#### TASK DIRECTIONS:
Please show all lines of the records that include "list".

#### Items from a dataset:
%%
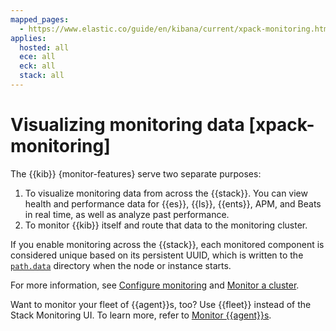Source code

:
 ```yaml
---
mapped_pages:
  - https://www.elastic.co/guide/en/kibana/current/xpack-monitoring.html
applies:
  hosted: all
  ece: all
  eck: all
  stack: all
---
```


# Visualizing monitoring data [xpack-monitoring]

The {{kib}} {monitor-features} serve two separate purposes:

1. To visualize monitoring data from across the {{stack}}. You can view health and performance data for {{es}}, {{ls}}, {{ents}}, APM, and Beats in real time, as well as analyze past performance.
2. To monitor {{kib}} itself and route that data to the monitoring cluster.

If you enable monitoring across the {{stack}}, each monitored component is considered unique based on its persistent UUID, which is written to the [`path.data`](../../deploy/self-managed/configure.md) directory when the node or instance starts.

For more information, see [Configure monitoring](../stack-monitoring/kibana-monitoring-self-managed.md) and [Monitor a cluster](../../monitor.md).

Want to monitor your fleet of {{agent}}s, too? Use {{fleet}} instead of the Stack Monitoring UI. To learn more, refer to [Monitor {{agent}}s](https://www.elastic.co/guide/en/fleet/current/monitor-elastic-agent.html).

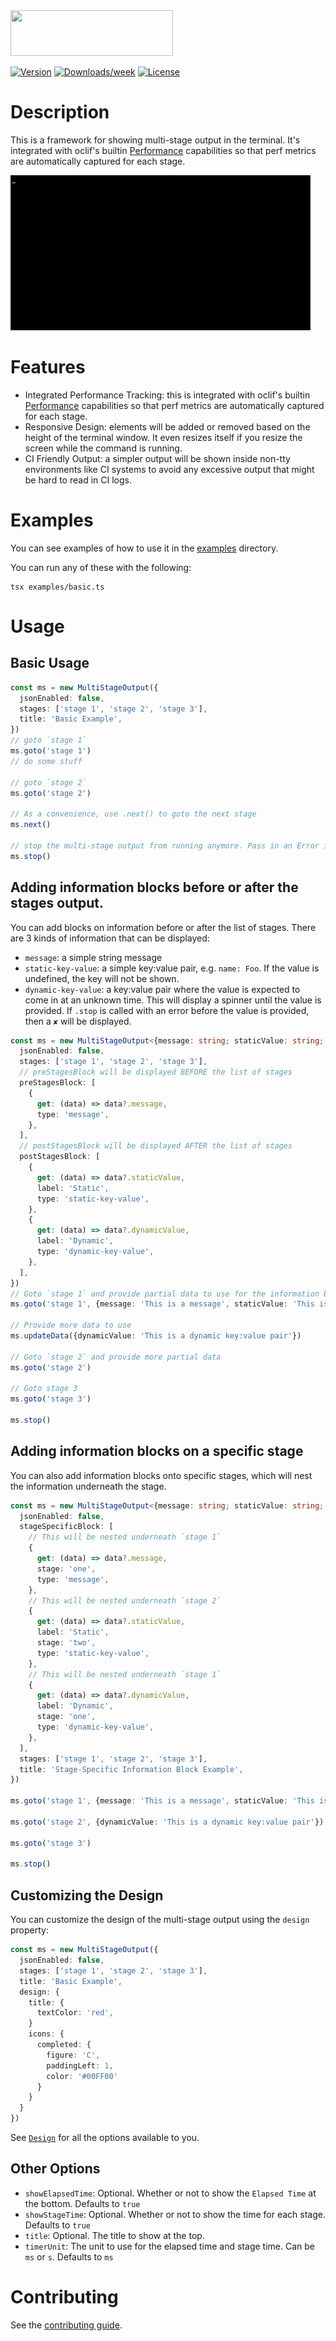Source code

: <img src="https://user-images.githubusercontent.com/449385/38243295-e0a47d58-372e-11e8-9bc0-8c02a6f4d2ac.png" width="260" height="73">

[![Version](https://img.shields.io/npm/v/@oclif/multi-stage-output.svg)](https://npmjs.org/package/@oclif/multi-stage-output)
[![Downloads/week](https://img.shields.io/npm/dw/@oclif/multi-stage-output.svg)](https://npmjs.org/package/@oclif/multi-stage-output)
[![License](https://img.shields.io/npm/l/@oclif/multi-stage-output.svg)](https://github.com/oclif/multi-stage-output/blob/main/LICENSE)

# Description

This is a framework for showing multi-stage output in the terminal. It's integrated with oclif's builtin [Performance](https://oclif.io/docs/performance/) capabilities so that perf metrics are automatically captured for each stage.

![Demo](./assets/demo.gif?raw=true 'Demo')

# Features

- Integrated Performance Tracking: this is integrated with oclif's builtin [Performance](https://oclif.io/docs/performance/) capabilities so that perf metrics are automatically captured for each stage.
- Responsive Design: elements will be added or removed based on the height of the terminal window. It even resizes itself if you resize the screen while the command is running.
- CI Friendly Output: a simpler output will be shown inside non-tty environments like CI systems to avoid any excessive output that might be hard to read in CI logs.

# Examples

You can see examples of how to use it in the [examples](./examples/) directory.

You can run any of these with the following:

```
tsx examples/basic.ts
```

# Usage

## Basic Usage

```typescript
const ms = new MultiStageOutput({
  jsonEnabled: false,
  stages: ['stage 1', 'stage 2', 'stage 3'],
  title: 'Basic Example',
})
// goto `stage 1`
ms.goto('stage 1')
// do some stuff

// goto `stage 2`
ms.goto('stage 2')

// As a convenience, use .next() to goto the next stage
ms.next()

// stop the multi-stage output from running anymore. Pass in an Error if applicable.
ms.stop()
```

## Adding information blocks before or after the stages output.

You can add blocks on information before or after the list of stages. There are 3 kinds of information that can be displayed:

- `message`: a simple string message
- `static-key-value`: a simple key:value pair, e.g. `name: Foo`. If the value is undefined, the key will not be shown.
- `dynamic-key-value`: a key:value pair where the value is expected to come in at an unknown time. This will display a spinner until the value is provided. If `.stop` is called with an error before the value is provided, then a `✘` will be displayed.

```typescript
const ms = new MultiStageOutput<{message: string; staticValue: string; dynamicValue: string}>({
  jsonEnabled: false,
  stages: ['stage 1', 'stage 2', 'stage 3'],
  // preStagesBlock will be displayed BEFORE the list of stages
  preStagesBlock: [
    {
      get: (data) => data?.message,
      type: 'message',
    },
  ],
  // postStagesBlock will be displayed AFTER the list of stages
  postStagesBlock: [
    {
      get: (data) => data?.staticValue,
      label: 'Static',
      type: 'static-key-value',
    },
    {
      get: (data) => data?.dynamicValue,
      label: 'Dynamic',
      type: 'dynamic-key-value',
    },
  ],
})
// Goto `stage 1` and provide partial data to use for the information blocks
ms.goto('stage 1', {message: 'This is a message', staticValue: 'This is a static key:value pair'})

// Provide more data to use
ms.updateData({dynamicValue: 'This is a dynamic key:value pair'})

// Goto `stage 2` and provide more partial data
ms.goto('stage 2')

// Goto stage 3
ms.goto('stage 3')

ms.stop()
```

## Adding information blocks on a specific stage

You can also add information blocks onto specific stages, which will nest the information underneath the stage.

```typescript
const ms = new MultiStageOutput<{message: string; staticValue: string; dynamicValue: string}>({
  jsonEnabled: false,
  stageSpecificBlock: [
    // This will be nested underneath `stage 1`
    {
      get: (data) => data?.message,
      stage: 'one',
      type: 'message',
    },
    // This will be nested underneath `stage 2`
    {
      get: (data) => data?.staticValue,
      label: 'Static',
      stage: 'two',
      type: 'static-key-value',
    },
    // This will be nested underneath `stage 1`
    {
      get: (data) => data?.dynamicValue,
      label: 'Dynamic',
      stage: 'one',
      type: 'dynamic-key-value',
    },
  ],
  stages: ['stage 1', 'stage 2', 'stage 3'],
  title: 'Stage-Specific Information Block Example',
})

ms.goto('stage 1', {message: 'This is a message', staticValue: 'This is a static key:value pair'})

ms.goto('stage 2', {dynamicValue: 'This is a dynamic key:value pair'})

ms.goto('stage 3')

ms.stop()
```

## Customizing the Design

You can customize the design of the multi-stage output using the `design` property:

```typescript
const ms = new MultiStageOutput({
  jsonEnabled: false,
  stages: ['stage 1', 'stage 2', 'stage 3'],
  title: 'Basic Example',
  design: {
    title: {
      textColor: 'red',
    }
    icons: {
      completed: {
        figure: 'C',
        paddingLeft: 1,
        color: '#00FF00'
      }
    }
  }
})
```

See [`Design`](./src/design.ts) for all the options available to you.

## Other Options

- `showElapsedTime`: Optional. Whether or not to show the `Elapsed Time` at the bottom. Defaults to `true`
- `showStageTime`: Optional. Whether or not to show the time for each stage. Defaults to `true`
- `title`: Optional. The title to show at the top.
- `timerUnit`: The unit to use for the elapsed time and stage time. Can be `ms` or `s`. Defaults to `ms`

# Contributing

See the [contributing guide](./CONRTIBUTING.md).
%%
#### ANSWER:
You can add blocks on information before or after the list of stages. There are 3 kinds of information that can be displayed:
  // preStagesBlock will be displayed BEFORE the list of stages
  // postStagesBlock will be displayed AFTER the list of stages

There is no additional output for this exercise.